When an element needs to be put in Bloom Filter, firstly the k hash functions calculate k indices $i_1,i_2,…,i_k$. Each index is within $[0,M)$. Then in the array, the corresponding bits will be set to 1.
For example, we have an Bloom Filter with M=10 and k=3. We use $h_1(), h_2(), h_3()$ to denote these hash functions. In the beginning, the bit array should look like this(index: $0\rightarrow 9$):

\[0000000000\]

Now an input 2 comes. Assuming $h_1(2)=3, h_2(2)=0,h_3(2)=6$, the array will then look like this:

\[\color{red}{1}\color{black}{00}\color{red}{1}\color{black}{00}\color{red}{1}\color{black}{000}\]

Now another input 6 comes. Assuming $h_1(6)=5, h_2(6)=3,h_3(6)=9$, the array will become:

\[\color{black}{100}\color{blue}{1}\color{black}{0}\color{red}{1}\color{black}{100}\color{red}{1}\]

Note that data 2 and 6 both occupies the position $array[3]$ after hashed.

1.2 contains()

Bloom Filter will assume the element $e$ is in the set if all the bits at the hashed indices are 1.
Let’s continue with the example in 1.1.

\[1001011001\]

For example, if the input is 2, its hashed indices are $[3,0,6]$. The bits at these indices are all 1, so the method will return true.

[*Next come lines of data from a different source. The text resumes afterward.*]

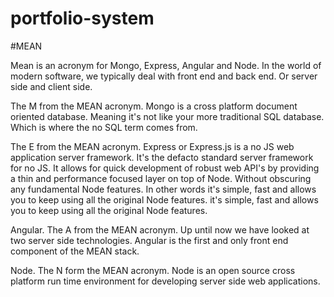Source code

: # portfolio-system


#MEAN

Mean is an acronym for Mongo, Express, Angular and Node. In the world of modern software,
we typically deal with front end and back end. Or server side and client side.

The M from the MEAN acronym. Mongo is a cross platform document oriented database. Meaning it's not like your more traditional SQL database.
Which is where the no SQL term comes from.

The E from the MEAN acronym. Express or Express.js is a no JS web application server framework.
It's the defacto standard server framework for no JS. It allows for quick development of robust web API's by providing a thin and performance focused layer on top of Node. Without obscuring any fundamental Node features.
In other words it's simple, fast and allows you to keep using all the original Node features.
it's simple, fast and allows you to keep using all the original Node features.

Angular. The A from the MEAN acronym. Up until now we have looked at two server side technologies.
Angular is the first and only front end component of the MEAN stack.

Node. The N form the MEAN acronym. Node is an open source cross platform run time environment for developing server side web applications.
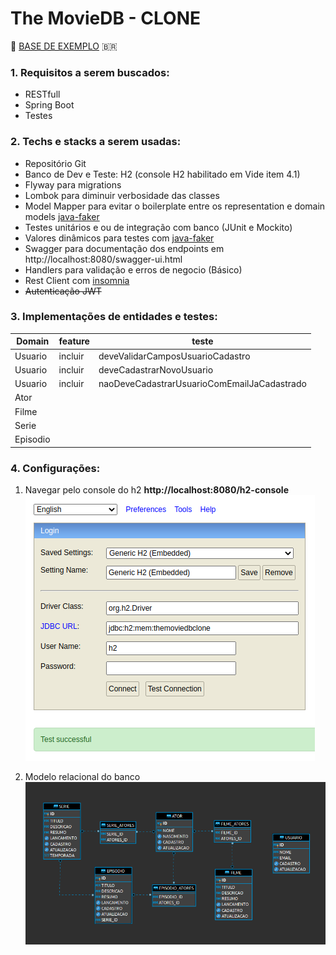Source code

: 
# The MovieDB - CLONE
🎥 [BASE DE EXEMPLO](https://developers.themoviedb.org/3) 🇧🇷

### 1. Requisitos a serem buscados:
* RESTfull
* Spring Boot
* Testes

### 2. Techs e stacks a serem usadas:
* Repositório Git
* Banco de Dev e Teste: H2 (console H2 habilitado em Vide item 4.1)
* Flyway para migrations
* Lombok para diminuir verbosidade das classes
* Model Mapper para evitar o boilerplate entre os representation e domain models [java-faker](http://modelmapper.org/)
* Testes unitários e ou de integração com banco (JUnit e Mockito)
* Valores dinâmicos para testes com [java-faker](https://java-faker.herokuapp.com)
* Swagger para documentação dos endpoints em http://localhost:8080/swagger-ui.html
* Handlers para validação e erros de negocio (Básico)
* Rest Client com [insomnia](https://insomnia.rest/download/)
* ~~Autenticação JWT~~

### 3. Implementações de entidades e testes:
| Domain  | feature | teste|
|--|--|--|
| Usuario | incluir |deveValidarCamposUsuarioCadastro|
| Usuario | incluir |deveCadastrarNovoUsuario|
| Usuario | incluir |naoDeveCadastrarUsuarioComEmailJaCadastrado|
| Ator |  |  |
| Filme |  |  |
| Serie |  |  |
| Episodio |  |  |

### 4. Configurações:
1. Navegar pelo console do h2
**http://localhost:8080/h2-console** 
![Configurar e navegar pelo console do h2](https://raw.githubusercontent.com/leonardofa/themoviedb-clone/master/readme/resource/img/h2-console.png)

2. Modelo relacional do banco
![MER do TheMovieDB - CLONE](https://raw.githubusercontent.com/leonardofa/themoviedb-clone/master/readme/resource/img/mer.png)

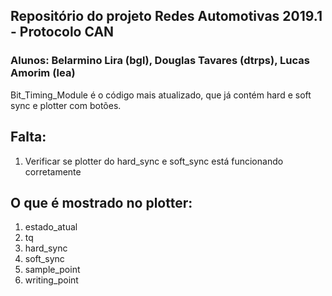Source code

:## Repositório do projeto Redes Automotivas 2019.1 - Protocolo CAN

### Alunos: Belarmino Lira (bgl), Douglas Tavares (dtrps), Lucas Amorim (lea)

Bit_Timing_Module é o código mais atualizado, que já contém hard e soft sync e plotter com botões.

## Falta: 
1. Verificar se plotter do hard_sync e soft_sync está funcionando corretamente

## O que é mostrado no plotter:

1. estado_atual
2. tq
3. hard_sync
4. soft_sync
5. sample_point
6. writing_point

\[\color{red}{1}\color{black}{00}\color{red}{1}\color{black}{01}\color{red}{1}\color{black}{001}\]

If another input 3 comes, and let’s assume $h_1(3)=7, h_2(3)=4,h_3(3)=0$. We can see that $array[7]=0$, $array[4]=0$ and $array[3]=1$. Not all the bits are 1, so the return value is false.

\[\color{red}{1}\color{black}{001}\color{red}{0}\color{black}{01}\color{red}{0}\color{black}{01}\]

2 Complexity Analysis

2.1 Generation

Apparently, the array is generated at $O(M)$. Each hash function will take about $O(1)$, so the functions are generated at $O(k)$. The total generation complexity is $O(M+k)$.

2.2 put()

The calculation will base on these premises:

• Each bit operation will take constant amount of time $t_b$.
• Hashing key $X$ will take $T(X)$ time.
• The number of bits to store a key is not determined by the size of key nor the amount of elements already in the collection.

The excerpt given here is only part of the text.